Action item:
State how many lines in the listing below include the word "terms". Give nothing but the number.

Extracted records:
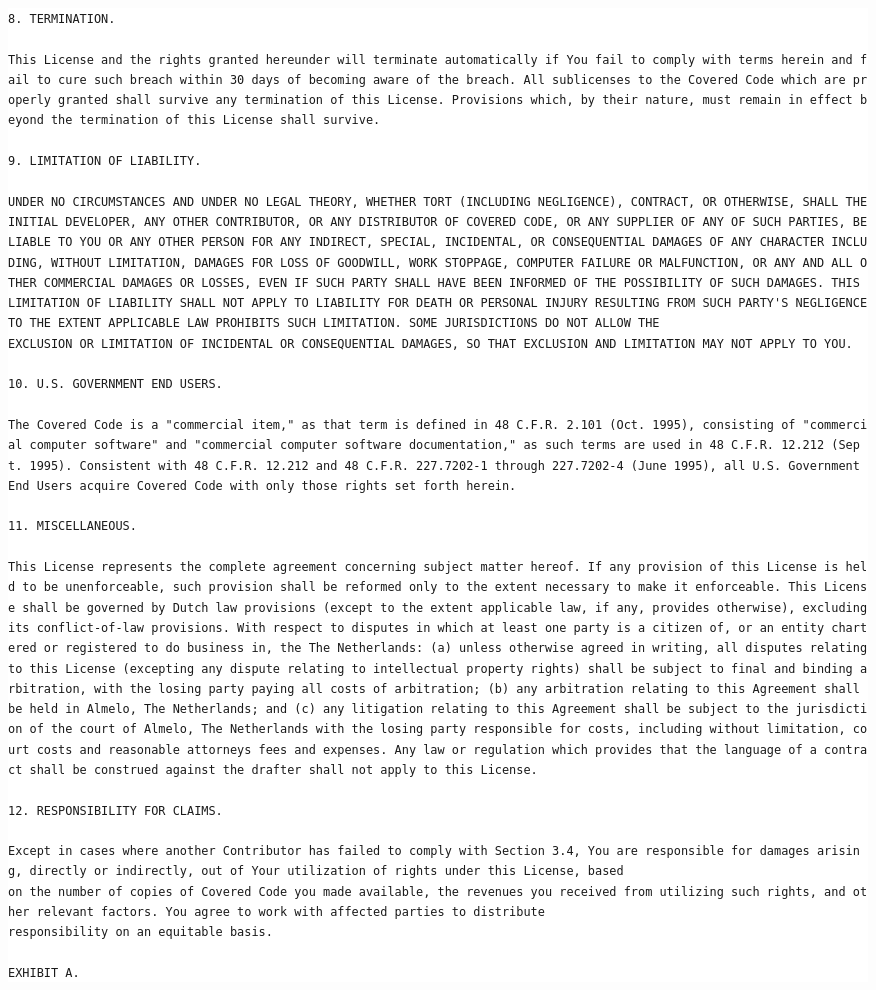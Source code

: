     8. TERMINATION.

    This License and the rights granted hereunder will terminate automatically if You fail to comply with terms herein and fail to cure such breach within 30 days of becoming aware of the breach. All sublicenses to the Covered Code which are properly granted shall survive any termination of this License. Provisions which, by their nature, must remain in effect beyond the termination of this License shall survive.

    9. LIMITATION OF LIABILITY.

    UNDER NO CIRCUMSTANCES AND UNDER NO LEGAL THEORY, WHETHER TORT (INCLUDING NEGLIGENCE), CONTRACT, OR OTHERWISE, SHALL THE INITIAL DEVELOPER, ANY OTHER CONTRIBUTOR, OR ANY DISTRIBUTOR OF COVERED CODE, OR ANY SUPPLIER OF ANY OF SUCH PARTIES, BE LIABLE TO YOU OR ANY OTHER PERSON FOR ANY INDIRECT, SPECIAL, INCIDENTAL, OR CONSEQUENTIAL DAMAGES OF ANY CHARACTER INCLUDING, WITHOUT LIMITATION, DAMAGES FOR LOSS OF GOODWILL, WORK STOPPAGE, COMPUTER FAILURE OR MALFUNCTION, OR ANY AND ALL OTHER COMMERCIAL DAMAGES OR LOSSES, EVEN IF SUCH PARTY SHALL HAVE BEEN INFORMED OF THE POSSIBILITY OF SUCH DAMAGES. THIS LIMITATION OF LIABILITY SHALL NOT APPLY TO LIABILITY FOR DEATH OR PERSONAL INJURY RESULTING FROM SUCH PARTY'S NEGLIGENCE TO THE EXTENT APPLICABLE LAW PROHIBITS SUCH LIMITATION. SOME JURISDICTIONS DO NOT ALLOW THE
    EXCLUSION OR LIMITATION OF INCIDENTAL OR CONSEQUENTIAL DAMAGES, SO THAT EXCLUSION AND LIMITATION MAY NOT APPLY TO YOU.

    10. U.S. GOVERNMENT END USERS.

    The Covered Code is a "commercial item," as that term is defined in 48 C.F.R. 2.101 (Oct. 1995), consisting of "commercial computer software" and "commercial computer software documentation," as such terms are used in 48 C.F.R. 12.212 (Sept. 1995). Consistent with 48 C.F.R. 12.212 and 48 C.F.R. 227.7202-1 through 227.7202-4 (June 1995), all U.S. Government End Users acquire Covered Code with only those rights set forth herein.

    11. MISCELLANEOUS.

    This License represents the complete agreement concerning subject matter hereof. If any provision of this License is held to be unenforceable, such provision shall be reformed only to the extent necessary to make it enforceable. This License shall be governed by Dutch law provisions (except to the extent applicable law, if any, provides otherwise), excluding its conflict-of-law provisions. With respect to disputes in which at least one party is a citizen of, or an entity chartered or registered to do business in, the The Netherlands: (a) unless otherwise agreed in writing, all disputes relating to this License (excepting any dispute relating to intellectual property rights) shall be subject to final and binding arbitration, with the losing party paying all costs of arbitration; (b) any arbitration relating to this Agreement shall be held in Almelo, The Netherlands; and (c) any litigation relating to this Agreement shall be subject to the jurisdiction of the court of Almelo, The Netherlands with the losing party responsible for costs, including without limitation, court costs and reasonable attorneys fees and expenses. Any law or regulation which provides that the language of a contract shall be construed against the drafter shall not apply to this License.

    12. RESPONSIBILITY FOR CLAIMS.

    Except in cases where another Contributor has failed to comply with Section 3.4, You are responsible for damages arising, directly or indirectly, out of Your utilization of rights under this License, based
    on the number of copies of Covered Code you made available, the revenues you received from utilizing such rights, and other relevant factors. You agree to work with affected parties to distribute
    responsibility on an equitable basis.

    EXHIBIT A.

Completed exercise:
2